6,000 polling staff were involved on polling day – a big increase on previous years.

17,124 late registrants were described as “a positive benefit of the early dispatch of the poll cards” which were posted out at the end of March along with publicity that ensured people who didn’t receive one had time to fill out the forms and get on the register in time for polling day.

17,641 eighteen year olds were registered.

23,800 postal votes (up from approx. 16,000 at Westminster 2010) and 4,800 proxy votes (up from 2,100) issued.

27,000 calls were received by the combined EONI/Electoral Commission freefone helpline during the election campaign, including approximately 1,600 on polling day. While 12,000 of these were dealing with registration enquiries and form requests as well as absent vote enquiries, it would be interesting to see the breakdown of the other 15,000 or so calls.

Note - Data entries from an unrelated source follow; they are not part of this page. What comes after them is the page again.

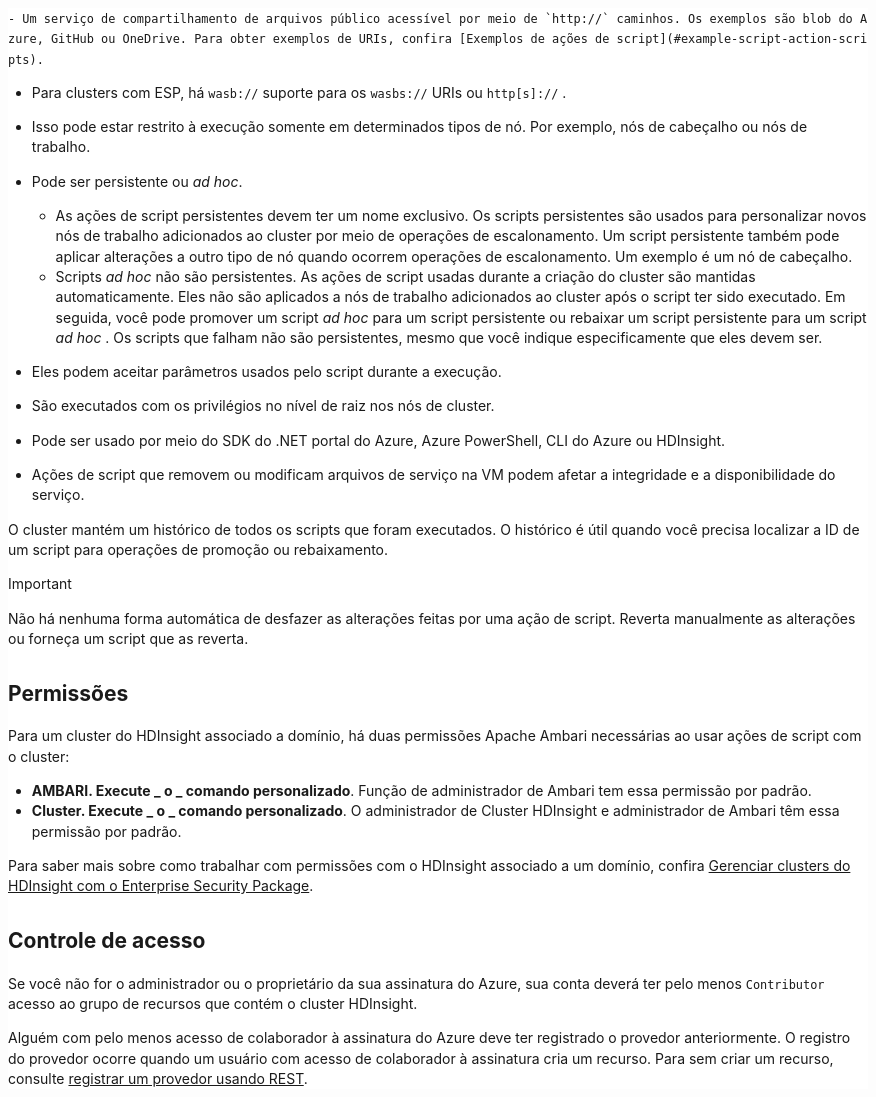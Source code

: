     - Um serviço de compartilhamento de arquivos público acessível por meio de `http://` caminhos. Os exemplos são blob do Azure, GitHub ou OneDrive. Para obter exemplos de URIs, confira [Exemplos de ações de script](#example-script-action-scripts).
  - Para clusters com ESP, há `wasb://` suporte para os `wasbs://` URIs ou `http[s]://` .

- Isso pode estar restrito à execução somente em determinados tipos de nó. Por exemplo, nós de cabeçalho ou nós de trabalho.
- Pode ser persistente ou *ad hoc*.

  - As ações de script persistentes devem ter um nome exclusivo. Os scripts persistentes são usados para personalizar novos nós de trabalho adicionados ao cluster por meio de operações de escalonamento. Um script persistente também pode aplicar alterações a outro tipo de nó quando ocorrem operações de escalonamento. Um exemplo é um nó de cabeçalho.
  - Scripts *ad hoc* não são persistentes. As ações de script usadas durante a criação do cluster são mantidas automaticamente. Eles não são aplicados a nós de trabalho adicionados ao cluster após o script ter sido executado. Em seguida, você pode promover um script *ad hoc* para um script persistente ou rebaixar um script persistente para um script *ad hoc* . Os scripts que falham não são persistentes, mesmo que você indique especificamente que eles devem ser.

- Eles podem aceitar parâmetros usados pelo script durante a execução.
- São executados com os privilégios no nível de raiz nos nós de cluster.
- Pode ser usado por meio do SDK do .NET portal do Azure, Azure PowerShell, CLI do Azure ou HDInsight.
- Ações de script que removem ou modificam arquivos de serviço na VM podem afetar a integridade e a disponibilidade do serviço.

O cluster mantém um histórico de todos os scripts que foram executados. O histórico é útil quando você precisa localizar a ID de um script para operações de promoção ou rebaixamento.

> [!IMPORTANT]  
> Não há nenhuma forma automática de desfazer as alterações feitas por uma ação de script. Reverta manualmente as alterações ou forneça um script que as reverta.

## <a name="permissions"></a>Permissões

Para um cluster do HDInsight associado a domínio, há duas permissões Apache Ambari necessárias ao usar ações de script com o cluster:

* **AMBARI. Execute \_ o \_ comando personalizado**. Função de administrador de Ambari tem essa permissão por padrão.
* **Cluster. Execute \_ o \_ comando personalizado**. O administrador de Cluster HDInsight e administrador de Ambari têm essa permissão por padrão.

Para saber mais sobre como trabalhar com permissões com o HDInsight associado a um domínio, confira [Gerenciar clusters do HDInsight com o Enterprise Security Package](./domain-joined/apache-domain-joined-manage.md).

## <a name="access-control"></a>Controle de acesso

Se você não for o administrador ou o proprietário da sua assinatura do Azure, sua conta deverá ter pelo menos `Contributor` acesso ao grupo de recursos que contém o cluster HDInsight.

Alguém com pelo menos acesso de colaborador à assinatura do Azure deve ter registrado o provedor anteriormente. O registro do provedor ocorre quando um usuário com acesso de colaborador à assinatura cria um recurso. Para sem criar um recurso, consulte [registrar um provedor usando REST](/rest/api/resources/providers#Providers_Register).

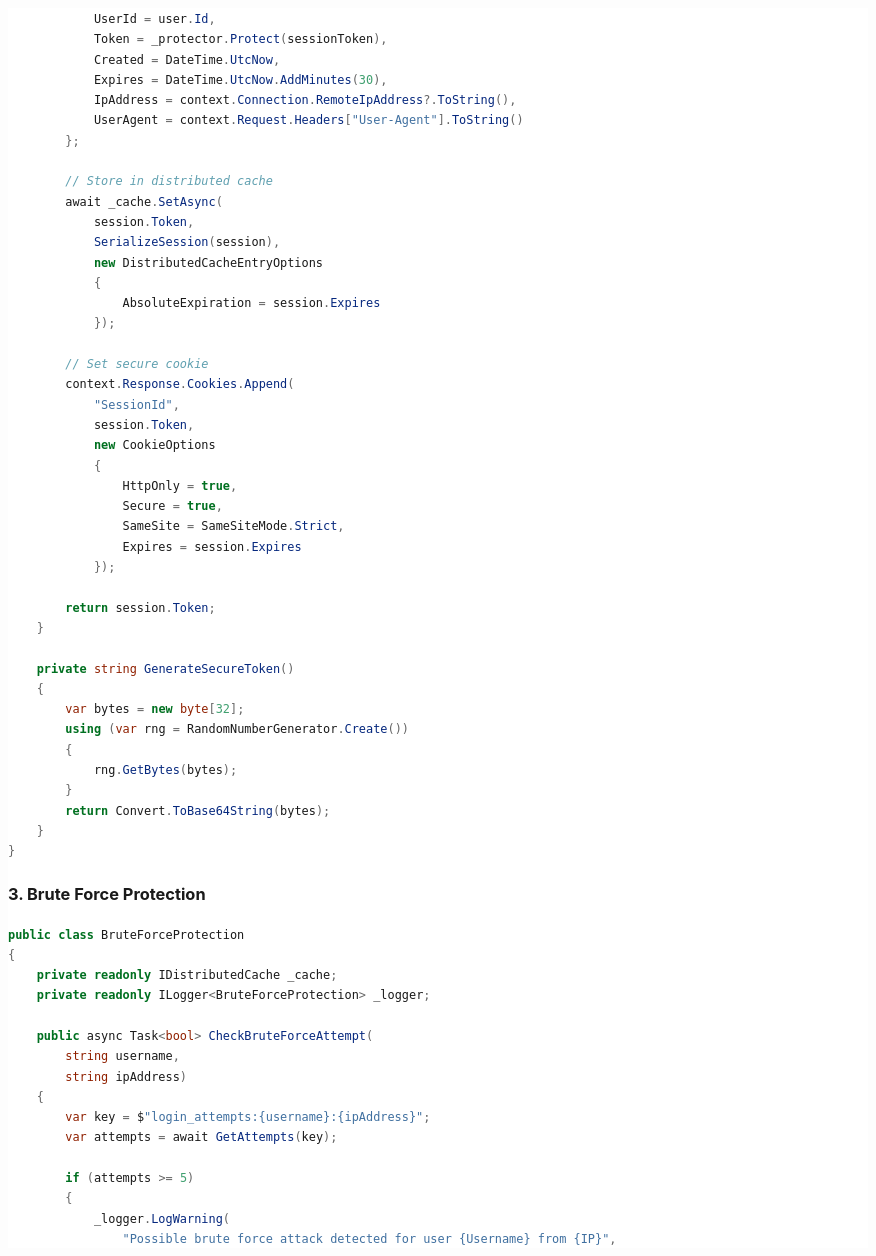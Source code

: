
 ```csharp
            UserId = user.Id,
            Token = _protector.Protect(sessionToken),
            Created = DateTime.UtcNow,
            Expires = DateTime.UtcNow.AddMinutes(30),
            IpAddress = context.Connection.RemoteIpAddress?.ToString(),
            UserAgent = context.Request.Headers["User-Agent"].ToString()
        };
        
        // Store in distributed cache
        await _cache.SetAsync(
            session.Token,
            SerializeSession(session),
            new DistributedCacheEntryOptions
            {
                AbsoluteExpiration = session.Expires
            });
            
        // Set secure cookie
        context.Response.Cookies.Append(
            "SessionId",
            session.Token,
            new CookieOptions
            {
                HttpOnly = true,
                Secure = true,
                SameSite = SameSiteMode.Strict,
                Expires = session.Expires
            });
            
        return session.Token;
    }
    
    private string GenerateSecureToken()
    {
        var bytes = new byte[32];
        using (var rng = RandomNumberGenerator.Create())
        {
            rng.GetBytes(bytes);
        }
        return Convert.ToBase64String(bytes);
    }
}
```

### 3. Brute Force Protection

```csharp
public class BruteForceProtection
{
    private readonly IDistributedCache _cache;
    private readonly ILogger<BruteForceProtection> _logger;
    
    public async Task<bool> CheckBruteForceAttempt(
        string username,
        string ipAddress)
    {
        var key = $"login_attempts:{username}:{ipAddress}";
        var attempts = await GetAttempts(key);
        
        if (attempts >= 5)
        {
            _logger.LogWarning(
                "Possible brute force attack detected for user {Username} from {IP}",
```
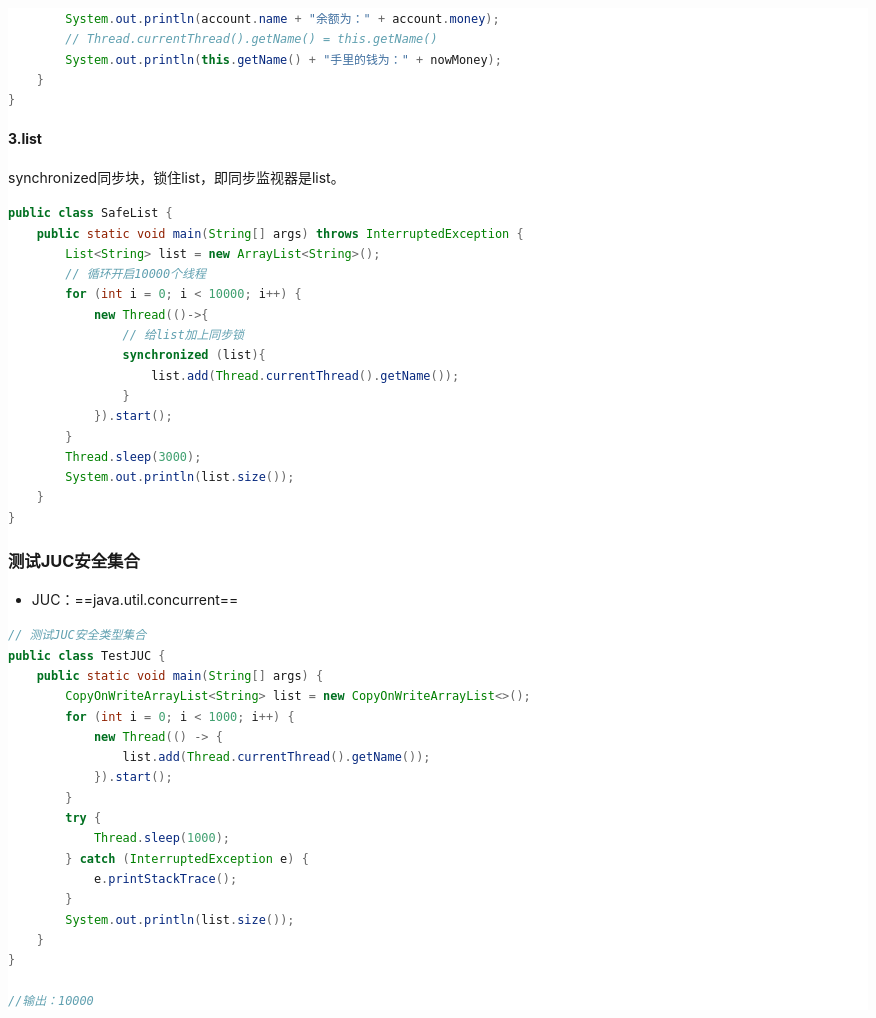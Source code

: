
 ```Java
        System.out.println(account.name + "余额为：" + account.money);
        // Thread.currentThread().getName() = this.getName()
        System.out.println(this.getName() + "手里的钱为：" + nowMoney);
    }
}
```



#### 3.list

synchronized同步块，锁住list，即同步监视器是list。

```java
public class SafeList {
    public static void main(String[] args) throws InterruptedException {
        List<String> list = new ArrayList<String>();
        // 循环开启10000个线程
        for (int i = 0; i < 10000; i++) {
            new Thread(()->{
                // 给list加上同步锁
                synchronized (list){
                    list.add(Thread.currentThread().getName());
                }
            }).start();
        }
        Thread.sleep(3000);
        System.out.println(list.size());
    }
}
```

### 测试JUC安全集合

- JUC：==java.util.concurrent==

```java
// 测试JUC安全类型集合
public class TestJUC {
    public static void main(String[] args) {
        CopyOnWriteArrayList<String> list = new CopyOnWriteArrayList<>();
        for (int i = 0; i < 1000; i++) {
            new Thread(() -> {
                list.add(Thread.currentThread().getName());
            }).start();
        }
        try {
            Thread.sleep(1000);
        } catch (InterruptedException e) {
            e.printStackTrace();
        }
        System.out.println(list.size());
    }
}

//输出：10000
```
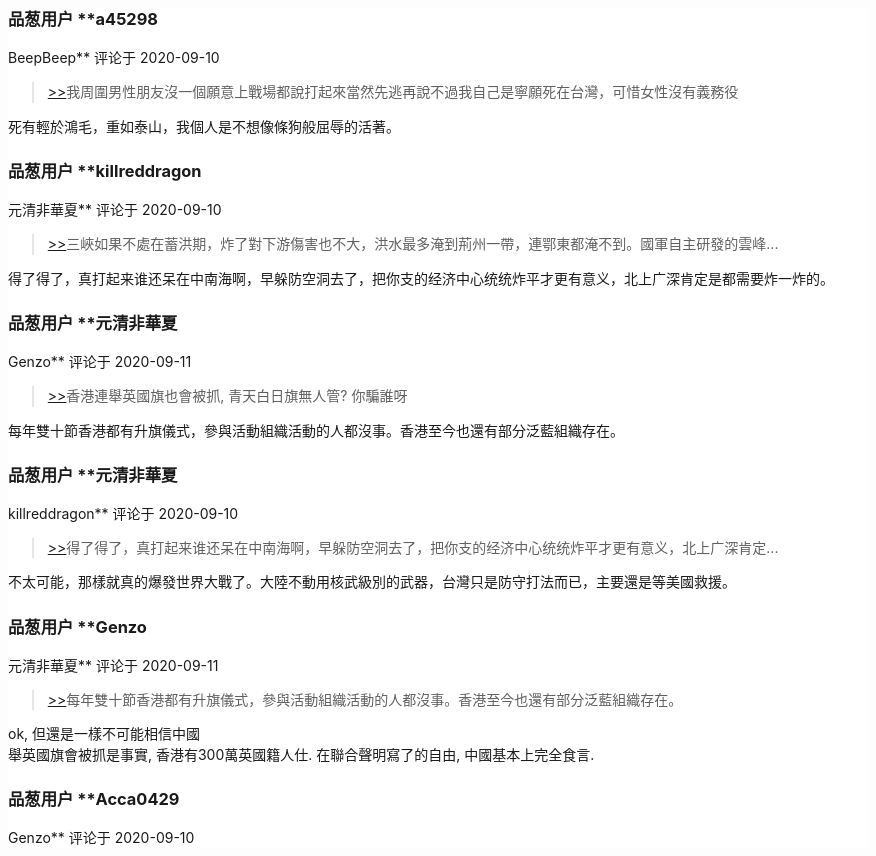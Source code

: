 

            
### 品葱用户 **a45298 
BeepBeep** 评论于 2020-09-10
        
> [\>>]( "/article/item_id-493779#")我周圍男性朋友沒一個願意上戰場都說打起來當然先逃再說不過我自己是寧願死在台灣，可惜女性沒有義務役

  
  
死有輕於鴻毛，重如泰山，我個人是不想像條狗般屈辱的活著。
        


            
### 品葱用户 **killreddragon 
元清非華夏** 评论于 2020-09-10
        
> [\>>]( "/article/item_id-493850#")三峽如果不處在蓄洪期，炸了對下游傷害也不大，洪水最多淹到荊州一帶，連鄂東都淹不到。國軍自主研發的雲峰...

  
  
得了得了，真打起来谁还呆在中南海啊，早躲防空洞去了，把你支的经济中心统统炸平才更有意义，北上广深肯定是都需要炸一炸的。
        


            
### 品葱用户 **元清非華夏 
Genzo** 评论于 2020-09-11
        
> [\>>]( "/article/item_id-493858#")香港連舉英國旗也會被抓, 青天白日旗無人管? 你騙誰呀

  
  
每年雙十節香港都有升旗儀式，參與活動組織活動的人都沒事。香港至今也還有部分泛藍組織存在。
        


            
### 品葱用户 **元清非華夏 
killreddragon** 评论于 2020-09-10
        
> [\>>]( "/article/item_id-493860#")得了得了，真打起来谁还呆在中南海啊，早躲防空洞去了，把你支的经济中心统统炸平才更有意义，北上广深肯定...

  
  
不太可能，那樣就真的爆發世界大戰了。大陸不動用核武級別的武器，台灣只是防守打法而已，主要還是等美國救援。
        


            
### 品葱用户 **Genzo 
元清非華夏** 评论于 2020-09-11
        
> [\>>]( "/article/item_id-493861#")每年雙十節香港都有升旗儀式，參與活動組織活動的人都沒事。香港至今也還有部分泛藍組織存在。

  
  
ok, 但還是一樣不可能相信中國  
舉英國旗會被抓是事實, 香港有300萬英國籍人仕. 在聯合聲明寫了的自由, 中國基本上完全食言.
        


            
### 品葱用户 **Acca0429 
Genzo** 评论于 2020-09-10
        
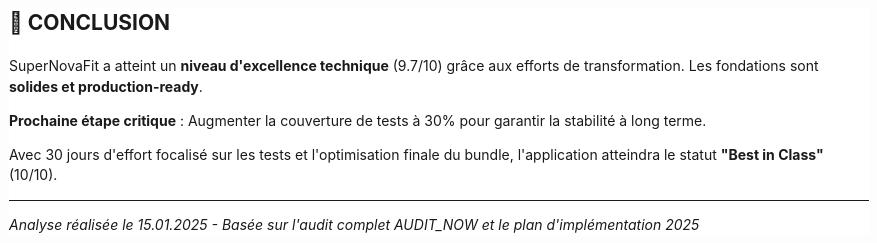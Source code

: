 ## 🏁 CONCLUSION

SuperNovaFit a atteint un **niveau d'excellence technique** (9.7/10) grâce aux efforts de transformation. Les fondations sont **solides et production-ready**.

**Prochaine étape critique** : Augmenter la couverture de tests à 30% pour garantir la stabilité à long terme.

Avec 30 jours d'effort focalisé sur les tests et l'optimisation finale du bundle, l'application atteindra le statut **"Best in Class"** (10/10).

---

_Analyse réalisée le 15.01.2025 - Basée sur l'audit complet AUDIT_NOW et le plan d'implémentation 2025_
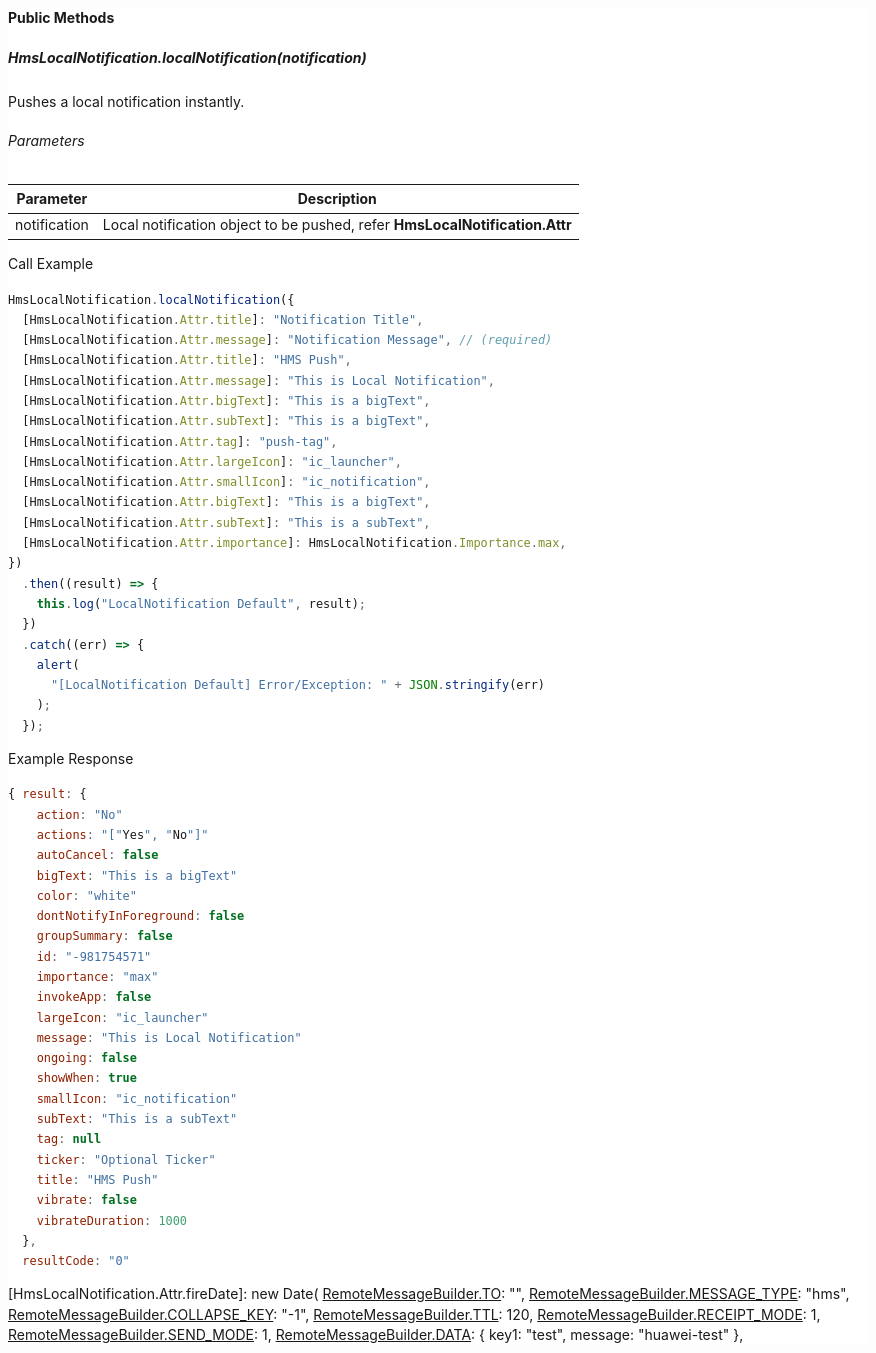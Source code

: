 
#### Public Methods

##### HmsLocalNotification.localNotification(notification)

Pushes a local notification instantly.

###### Parameters

| Parameter       |  Description                          |
|-----------------|---------------------------------------|
| notification    | Local notification object to be pushed, refer **HmsLocalNotification.Attr** |

Call Example

```js
HmsLocalNotification.localNotification({
  [HmsLocalNotification.Attr.title]: "Notification Title",
  [HmsLocalNotification.Attr.message]: "Notification Message", // (required)
  [HmsLocalNotification.Attr.title]: "HMS Push",
  [HmsLocalNotification.Attr.message]: "This is Local Notification",
  [HmsLocalNotification.Attr.bigText]: "This is a bigText",
  [HmsLocalNotification.Attr.subText]: "This is a bigText",
  [HmsLocalNotification.Attr.tag]: "push-tag",
  [HmsLocalNotification.Attr.largeIcon]: "ic_launcher",
  [HmsLocalNotification.Attr.smallIcon]: "ic_notification",
  [HmsLocalNotification.Attr.bigText]: "This is a bigText",
  [HmsLocalNotification.Attr.subText]: "This is a subText",
  [HmsLocalNotification.Attr.importance]: HmsLocalNotification.Importance.max,
})
  .then((result) => {
    this.log("LocalNotification Default", result);
  })
  .catch((err) => {
    alert(
      "[LocalNotification Default] Error/Exception: " + JSON.stringify(err)
    );
  });
```
Example Response

```js
{ result: {
    action: "No"
    actions: "["Yes", "No"]"
    autoCancel: false
    bigText: "This is a bigText"
    color: "white"
    dontNotifyInForeground: false
    groupSummary: false
    id: "-981754571"
    importance: "max"
    invokeApp: false
    largeIcon: "ic_launcher"
    message: "This is Local Notification"
    ongoing: false
    showWhen: true
    smallIcon: "ic_notification"
    subText: "This is a subText"
    tag: null
    ticker: "Optional Ticker"
    title: "HMS Push"
    vibrate: false
    vibrateDuration: 1000
  },
  resultCode: "0"
```

  [RemoteMessageBuilder.TO]: "",
  [RemoteMessageBuilder.MESSAGE_TYPE]: "hms",
  [RemoteMessageBuilder.COLLAPSE_KEY]: "-1",
  [RemoteMessageBuilder.TTL]: 120,
  [RemoteMessageBuilder.RECEIPT_MODE]: 1,
  [RemoteMessageBuilder.SEND_MODE]: 1,
  [RemoteMessageBuilder.DATA]: {
  [HmsLocalNotification.Attr.fireDate]: new Date(
  [RemoteMessageBuilder.TO]: "",
  [RemoteMessageBuilder.MESSAGE_TYPE]: "hms",
  [RemoteMessageBuilder.COLLAPSE_KEY]: "-1",
  [RemoteMessageBuilder.TTL]: 120,
  [RemoteMessageBuilder.RECEIPT_MODE]: 1,
  [RemoteMessageBuilder.SEND_MODE]: 1,
  [RemoteMessageBuilder.DATA]: { key1: "test", message: "huawei-test" },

750,000 Electoral Commission booklets explaining the triple polls to NI households.

1,000,000 referendum leaflets sent out. 1,000,000 by the No campaign; 0 by the Yes campaign. Despite this, NI was less negative about changing the Westminster voting system (43.68% Yes, 56,32% No) than the rest of the UK (overall 32.1% Yes, 67.9% No).

1,205,530 polling cards were issued by the Electoral Office and delivered by Royal Mail.

8,200,000 items of candidate literature delivered by Royal Mail, including 5.1m for Assembly (3.7m addressed, 1.4m unaddressed) and 3.1m Council (all addressed). Northern Ireland is the only part of the UK which gives council candidates a free leaflet mailing.

The event was deliberately upbeat – looking at what had worked well as well as looking at some of the early lessons from shortcomings in the process. Chief Electoral Officer Graham Shields described the election as “a mixture of highs and lows”.

Analysis of how processes could be improved is still in the early stages. Political parties are still collating their feedback for the Electoral Office, and the Electoral Commission report has yet to be produced. Graham Shields commented:

I can give you assurances that where lessons can be learned they will be.

He went on to say that he was keen to find ways of optimising the speed of the count with sacrificing the accuracy. Some potential options may be considered, including:

  • 16 constituency-based counts (diluting the most experienced staff and likely to require collaboration with local councils);
  • centralised e-counting.

It also seems very likely that there will be attempts to introduce a private members bill to ban election posters. A number of politicians from across a number of parties are interested in removing what has become a costly yet ineffective campaign tool. Some stalwarts will moan, and small parties will protest.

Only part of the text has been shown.